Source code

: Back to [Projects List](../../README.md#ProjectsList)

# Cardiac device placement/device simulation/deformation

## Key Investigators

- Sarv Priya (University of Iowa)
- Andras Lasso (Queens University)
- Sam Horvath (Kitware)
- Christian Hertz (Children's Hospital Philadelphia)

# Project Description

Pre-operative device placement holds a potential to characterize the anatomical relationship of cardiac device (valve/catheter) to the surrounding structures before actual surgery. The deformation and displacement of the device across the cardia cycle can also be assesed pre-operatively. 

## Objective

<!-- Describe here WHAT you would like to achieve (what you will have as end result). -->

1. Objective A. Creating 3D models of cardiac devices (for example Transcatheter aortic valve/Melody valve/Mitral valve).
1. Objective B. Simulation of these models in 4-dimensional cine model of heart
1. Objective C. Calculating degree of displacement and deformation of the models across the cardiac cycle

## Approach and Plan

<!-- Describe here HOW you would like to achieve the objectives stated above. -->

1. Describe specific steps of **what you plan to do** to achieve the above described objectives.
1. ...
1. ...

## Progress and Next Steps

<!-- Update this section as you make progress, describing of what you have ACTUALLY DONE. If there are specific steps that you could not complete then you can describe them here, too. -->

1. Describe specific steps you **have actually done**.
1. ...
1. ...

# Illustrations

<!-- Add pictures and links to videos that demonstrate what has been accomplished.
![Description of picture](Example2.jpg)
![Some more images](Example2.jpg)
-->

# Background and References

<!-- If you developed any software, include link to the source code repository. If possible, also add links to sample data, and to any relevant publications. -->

Work instruction:
Search the material for the word "links" and copy each line where it occurs.

Answer to this problem:
<!-- Add pictures and links to videos that demonstrate what has been accomplished.
<!-- If you developed any software, include link to the source code repository. If possible, also add links to sample data, and to any relevant publications. -->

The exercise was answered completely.